Она ушла, Лионелла и Кирилл остались вдвоем.
– Едем в гостиницу? – предложила Лионелла.
– Идем пешком, здесь не так далеко.
Они вышли из театра.
Было начало осени, стояла теплая погода, и деревья только-только начинали желтеть. Прогулка была бы приятной, если бы не пришлось говорить о неприятных вещах.
Кирилл спросил:
– Ты была в зале?
– Сидела в директорской ложе вместе с Петрушанской.
– Как все случилось?
– Гроб подняли вверх, и он стал раскачиваться. Потом оборвался трос, за ним – все остальные, и гроб с Кропоткиной улетел в зрительный зал.
– Еще кто-нибудь пострадал?
– Погибла только Кропоткина. Ты ее знал?
– Пришлось однажды столкнуться.
– Где? – спросила Лионелла.
– Рядом с театром есть караоке-бар. Иногда захожу туда, чтобы поужинать. Однажды встретил там Мезенцева…
– Местного сердцееда?
– Ты все уже знаешь, – усмехнулся Кирилл.
– И что же Кропоткина?
– Она была с Мезенцевым, он нас познакомил.
– Они были вдвоем?
– За их столом сидело много народу, все – из театра. Кажется, отмечали чей-то день рождения. Но Кропоткина все испортила.
– Как?
– Подралась в очереди к микрофону. Было смешно. – Кирилл улыбнулся и заметил: – Слышал, что она была скандалисткой.
– А разве это что-то меняет?.. – глубокомысленно проронила Лионелла. – Она жила, а теперь ее нет.
– Ты права. Смерть – это всегда грустно.
– Когда я узнала, что ты здесь, подумала, что это судьба, – сказала Лионелла. – Но потом решила, что ты все подстроил.
– Теперь хочешь знать правду? – усмехнулся Кирилл. – Ни то ни другое.
– И все же…
– Когда мне предложили эту работу, я отказался.
– А потом?
– Узнал, что здесь будешь ты, и подписал договор.
– Только из-за меня?
– Не только. Ты знаешь, в финансовом плане я всегда на мели.
– Смешно. – Лионелла невесело улыбнулась. – Жить через забор друг от друга и встретиться за триста километров от Москвы.
– Надолго приехала? – спросил Кирилл.
– Примерно на три месяца. Пока будем репетировать, я буду здесь. Потом – только приезжать на спектакли.
– За три месяца здесь ты сдохнешь от скуки, Машка.
– Не сдохну. В крайнем случае на пару дней уеду в Москву. Да и чем моя жизнь в Барвихе отличается от этой? В Барвихе еще скучней.
– Ну, это вопрос спорный.
– У нас с тобой разные жизни, Кира. Тебе там, может, и весело.

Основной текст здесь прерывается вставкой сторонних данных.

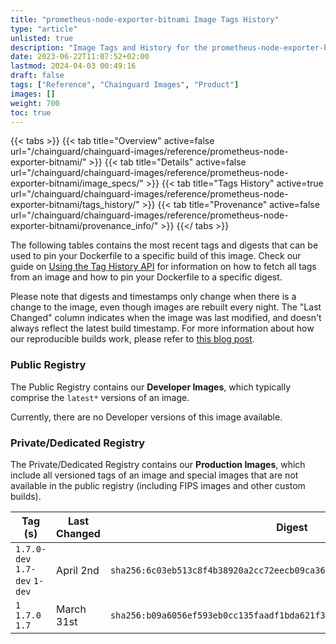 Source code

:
 ```yaml
---
title: "prometheus-node-exporter-bitnami Image Tags History"
type: "article"
unlisted: true
description: "Image Tags and History for the prometheus-node-exporter-bitnami Chainguard Image"
date: 2023-06-22T11:07:52+02:00
lastmod: 2024-04-03 00:49:16
draft: false
tags: ["Reference", "Chainguard Images", "Product"]
images: []
weight: 700
toc: true
---
```


{{< tabs >}}
{{< tab title="Overview" active=false url="/chainguard/chainguard-images/reference/prometheus-node-exporter-bitnami/" >}}
{{< tab title="Details" active=false url="/chainguard/chainguard-images/reference/prometheus-node-exporter-bitnami/image_specs/" >}}
{{< tab title="Tags History" active=true url="/chainguard/chainguard-images/reference/prometheus-node-exporter-bitnami/tags_history/" >}}
{{< tab title="Provenance" active=false url="/chainguard/chainguard-images/reference/prometheus-node-exporter-bitnami/provenance_info/" >}}
{{</ tabs >}}

The following tables contains the most recent tags and digests that can be used to pin your Dockerfile to a specific build of this image. Check our guide on [Using the Tag History API](/chainguard/chainguard-images/using-the-tag-history-api/) for information on how to fetch all tags from an image and how to pin your Dockerfile to a specific digest.

Please note that digests and timestamps only change when there is a change to the image, even though images are rebuilt every night. The "Last Changed" column indicates when the image was last modified, and doesn't always reflect the latest build timestamp. For more information about how our reproducible builds work, please refer to [this blog post](https://www.chainguard.dev/unchained/reproducing-chainguards-reproducible-image-builds).

### Public Registry
The Public Registry contains our **Developer Images**, which typically comprise the `latest*` versions of an image.

Currently, there are no Developer versions of this image available.

### Private/Dedicated Registry
The Private/Dedicated Registry contains our **Production Images**, which include all versioned tags of an image and special images that are not available in the public registry (including FIPS images and other custom builds).

| Tag (s)                        | Last Changed | Digest                                                                    |
|--------------------------------|--------------|---------------------------------------------------------------------------|
|  `1.7.0-dev` `1.7-dev` `1-dev` | April 2nd    | `sha256:6c03eb513c8f4b38920a2cc72eecb09ca36e6de67c23109ffed990c34ea878ea` |
|  `1` `1.7.0` `1.7`             | March 31st   | `sha256:b09a6056ef593eb0cc135faadf1bda621f33df0134a8db8696bcd4b5f63132e6` |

– А когда-то все было общим: и жизнь, и любовь, и веселье…
– Того, что было, уже нет. И заметь: не по моей вине, – сказала Лионелла.

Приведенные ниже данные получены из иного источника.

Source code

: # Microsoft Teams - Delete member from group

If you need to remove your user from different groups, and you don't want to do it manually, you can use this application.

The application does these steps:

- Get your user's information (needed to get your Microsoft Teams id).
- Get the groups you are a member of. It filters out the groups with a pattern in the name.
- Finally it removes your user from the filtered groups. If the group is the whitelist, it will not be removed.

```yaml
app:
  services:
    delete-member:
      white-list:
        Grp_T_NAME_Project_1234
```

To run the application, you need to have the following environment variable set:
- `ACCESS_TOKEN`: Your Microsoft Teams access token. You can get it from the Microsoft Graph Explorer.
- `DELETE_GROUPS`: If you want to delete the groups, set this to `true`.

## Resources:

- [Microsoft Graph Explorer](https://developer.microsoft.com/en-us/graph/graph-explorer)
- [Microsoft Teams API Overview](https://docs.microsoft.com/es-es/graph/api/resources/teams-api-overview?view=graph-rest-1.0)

– Я за свои ошибки заплатил.
– А как же иначе? С небес видно все. Ничто не остается без наказания. Таков закон жизни.
– Иногда наказание похоже на казнь.
– Не твой случай, Кира. Ты – гедонист: живешь только для того, чтобы получать удовольствие.
– Много ты знаешь.
За разговорами они дошли до гостиницы и остановились у входа.
– Ты иди, а я прогуляюсь, – сказал Кирилл.
– С чего это вдруг? – спросила Лионелла.
Он взял ее за воротник, притянул к себе и прошептал, касаясь губами ее губ:
– Потому что, если мы поднимемся вместе, я сделаю все, чтобы остаться в твоем номере.